» **EXERCISE REQUIREMENTS**
Show all lines from the material that carry the word "Identifique".
=== Begin Enclosure ===
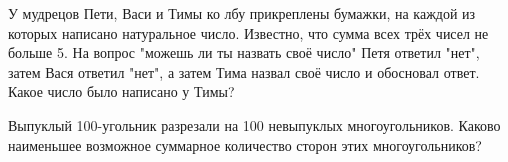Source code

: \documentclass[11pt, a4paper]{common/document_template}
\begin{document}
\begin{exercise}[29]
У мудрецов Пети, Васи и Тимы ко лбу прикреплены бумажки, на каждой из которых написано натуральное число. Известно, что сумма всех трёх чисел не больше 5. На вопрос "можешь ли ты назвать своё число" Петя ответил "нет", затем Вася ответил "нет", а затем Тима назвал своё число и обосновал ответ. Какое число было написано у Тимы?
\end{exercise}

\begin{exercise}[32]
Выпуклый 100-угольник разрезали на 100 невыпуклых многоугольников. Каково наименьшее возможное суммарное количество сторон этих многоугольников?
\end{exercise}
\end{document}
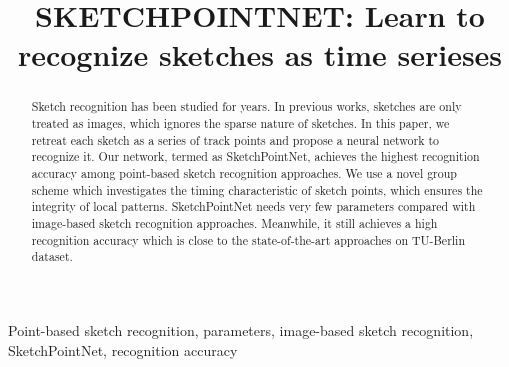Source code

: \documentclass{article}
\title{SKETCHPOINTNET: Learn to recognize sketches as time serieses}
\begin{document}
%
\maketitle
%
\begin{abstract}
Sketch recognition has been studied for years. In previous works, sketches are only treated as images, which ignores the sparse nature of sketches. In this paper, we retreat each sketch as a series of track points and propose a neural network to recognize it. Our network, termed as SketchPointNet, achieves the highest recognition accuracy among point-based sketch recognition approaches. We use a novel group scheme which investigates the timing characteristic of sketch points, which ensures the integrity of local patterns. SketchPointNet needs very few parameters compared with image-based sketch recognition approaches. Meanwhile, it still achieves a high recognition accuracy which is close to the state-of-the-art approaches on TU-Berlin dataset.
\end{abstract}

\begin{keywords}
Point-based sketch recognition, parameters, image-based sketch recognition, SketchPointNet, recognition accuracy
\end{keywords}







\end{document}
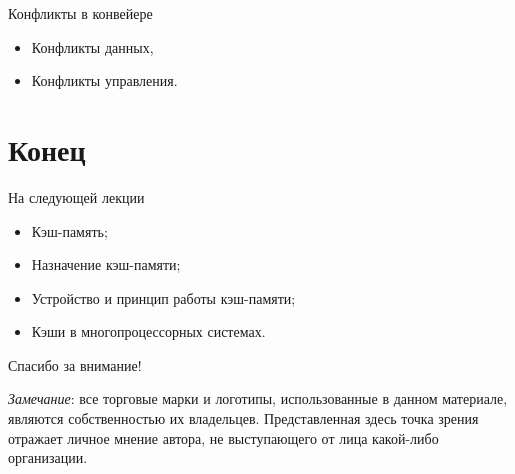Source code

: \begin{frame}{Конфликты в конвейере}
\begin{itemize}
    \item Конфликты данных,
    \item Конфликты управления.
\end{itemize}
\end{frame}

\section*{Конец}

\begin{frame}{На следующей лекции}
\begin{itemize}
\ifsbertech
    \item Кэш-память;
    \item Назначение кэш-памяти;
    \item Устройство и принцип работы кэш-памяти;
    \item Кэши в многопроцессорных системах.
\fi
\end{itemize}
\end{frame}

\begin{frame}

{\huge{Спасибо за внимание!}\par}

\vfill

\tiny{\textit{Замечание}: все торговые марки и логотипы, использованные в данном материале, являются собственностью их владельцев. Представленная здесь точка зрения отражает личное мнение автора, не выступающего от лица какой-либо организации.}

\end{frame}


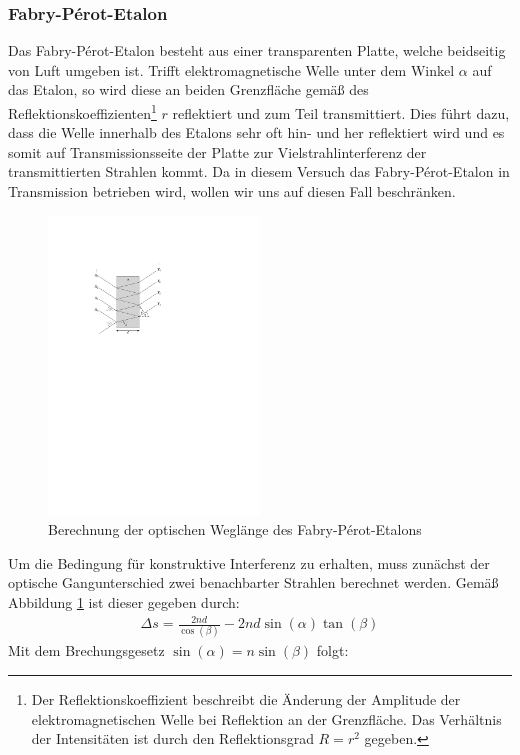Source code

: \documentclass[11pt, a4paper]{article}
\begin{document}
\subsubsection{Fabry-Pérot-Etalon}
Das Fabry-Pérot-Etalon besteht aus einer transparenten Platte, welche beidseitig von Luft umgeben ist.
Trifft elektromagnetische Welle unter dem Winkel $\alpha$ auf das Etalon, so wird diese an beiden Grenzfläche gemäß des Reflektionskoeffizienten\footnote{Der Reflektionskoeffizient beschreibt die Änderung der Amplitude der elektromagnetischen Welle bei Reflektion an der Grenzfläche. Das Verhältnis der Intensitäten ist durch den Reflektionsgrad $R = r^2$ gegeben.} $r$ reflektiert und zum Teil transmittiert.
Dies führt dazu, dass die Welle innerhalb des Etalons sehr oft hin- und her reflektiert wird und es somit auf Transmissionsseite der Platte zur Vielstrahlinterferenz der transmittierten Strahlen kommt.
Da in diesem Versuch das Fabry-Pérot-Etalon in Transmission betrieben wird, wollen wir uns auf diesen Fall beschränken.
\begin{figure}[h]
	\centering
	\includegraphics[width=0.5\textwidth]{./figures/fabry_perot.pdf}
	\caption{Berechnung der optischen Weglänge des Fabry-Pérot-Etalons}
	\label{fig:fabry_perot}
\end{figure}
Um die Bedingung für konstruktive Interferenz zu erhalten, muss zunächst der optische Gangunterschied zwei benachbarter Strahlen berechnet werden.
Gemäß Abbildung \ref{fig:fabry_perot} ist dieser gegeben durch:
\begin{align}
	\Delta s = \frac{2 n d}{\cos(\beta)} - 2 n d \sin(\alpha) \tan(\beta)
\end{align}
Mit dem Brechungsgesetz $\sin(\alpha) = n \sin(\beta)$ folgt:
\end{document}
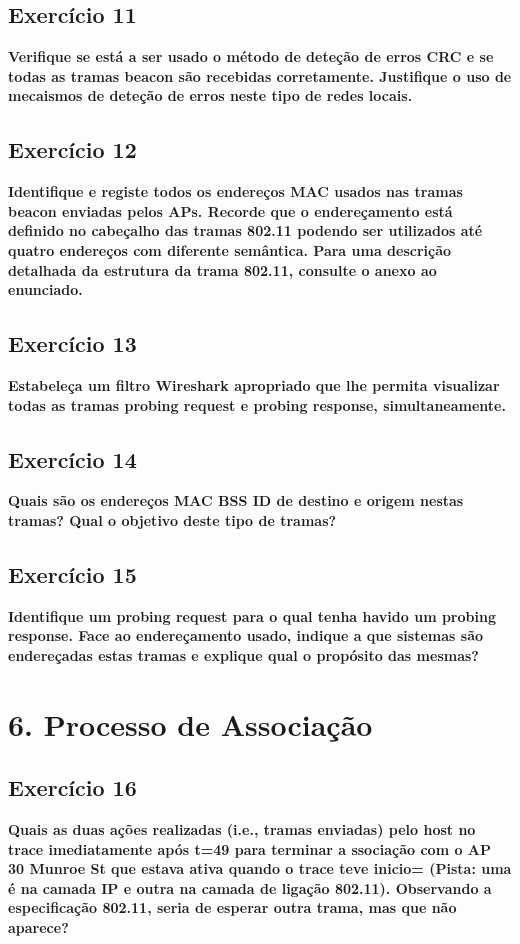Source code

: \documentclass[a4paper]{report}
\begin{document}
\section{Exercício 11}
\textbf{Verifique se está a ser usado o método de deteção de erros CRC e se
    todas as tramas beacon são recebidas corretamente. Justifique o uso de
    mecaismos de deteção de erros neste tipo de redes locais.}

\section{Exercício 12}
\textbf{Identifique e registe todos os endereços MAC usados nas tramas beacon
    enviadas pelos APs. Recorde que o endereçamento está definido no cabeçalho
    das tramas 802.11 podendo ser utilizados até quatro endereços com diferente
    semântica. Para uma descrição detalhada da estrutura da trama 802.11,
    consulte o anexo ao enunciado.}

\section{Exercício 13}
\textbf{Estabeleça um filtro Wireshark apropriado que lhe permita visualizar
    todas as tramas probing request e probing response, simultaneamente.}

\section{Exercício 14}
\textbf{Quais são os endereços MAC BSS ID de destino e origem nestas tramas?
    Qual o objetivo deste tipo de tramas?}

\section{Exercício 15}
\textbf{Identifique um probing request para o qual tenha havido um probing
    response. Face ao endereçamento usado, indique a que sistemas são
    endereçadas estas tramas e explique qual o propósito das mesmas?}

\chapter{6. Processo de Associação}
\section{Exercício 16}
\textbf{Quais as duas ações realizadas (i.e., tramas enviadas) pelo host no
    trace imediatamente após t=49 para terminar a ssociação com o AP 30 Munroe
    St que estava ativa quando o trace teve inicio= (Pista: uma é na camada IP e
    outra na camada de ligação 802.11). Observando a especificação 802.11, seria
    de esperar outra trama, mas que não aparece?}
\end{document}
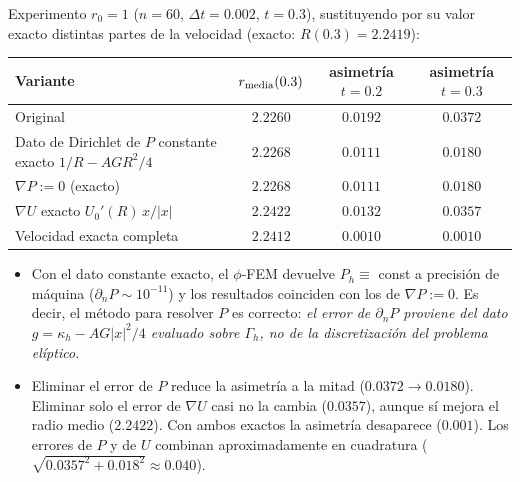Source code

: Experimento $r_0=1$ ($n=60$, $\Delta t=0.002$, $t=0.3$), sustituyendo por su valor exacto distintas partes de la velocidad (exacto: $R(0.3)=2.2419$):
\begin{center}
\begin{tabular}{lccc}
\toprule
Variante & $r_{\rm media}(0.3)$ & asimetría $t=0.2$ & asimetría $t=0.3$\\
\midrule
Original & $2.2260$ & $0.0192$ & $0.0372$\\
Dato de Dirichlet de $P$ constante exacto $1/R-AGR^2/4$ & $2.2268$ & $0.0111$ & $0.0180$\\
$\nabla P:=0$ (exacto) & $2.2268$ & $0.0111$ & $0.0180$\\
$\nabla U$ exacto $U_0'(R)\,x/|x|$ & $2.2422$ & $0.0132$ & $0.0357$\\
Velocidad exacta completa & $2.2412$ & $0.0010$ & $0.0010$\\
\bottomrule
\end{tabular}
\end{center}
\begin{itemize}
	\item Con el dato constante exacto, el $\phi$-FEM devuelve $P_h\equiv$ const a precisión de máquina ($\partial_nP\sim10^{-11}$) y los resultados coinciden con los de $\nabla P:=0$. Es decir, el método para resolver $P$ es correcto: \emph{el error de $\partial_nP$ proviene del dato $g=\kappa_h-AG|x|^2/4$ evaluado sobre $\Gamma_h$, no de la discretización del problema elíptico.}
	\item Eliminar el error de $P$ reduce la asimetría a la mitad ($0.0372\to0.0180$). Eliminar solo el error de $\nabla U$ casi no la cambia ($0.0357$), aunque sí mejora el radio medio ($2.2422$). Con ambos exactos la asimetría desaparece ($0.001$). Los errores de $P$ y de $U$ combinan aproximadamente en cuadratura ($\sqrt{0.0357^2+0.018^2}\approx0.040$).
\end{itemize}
=== End Enclosure ===
» **TASK ANSWER**
\textbf{Identifique e registe todos os endereços MAC usados nas tramas beacon
\textbf{Identifique um probing request para o qual tenha havido um probing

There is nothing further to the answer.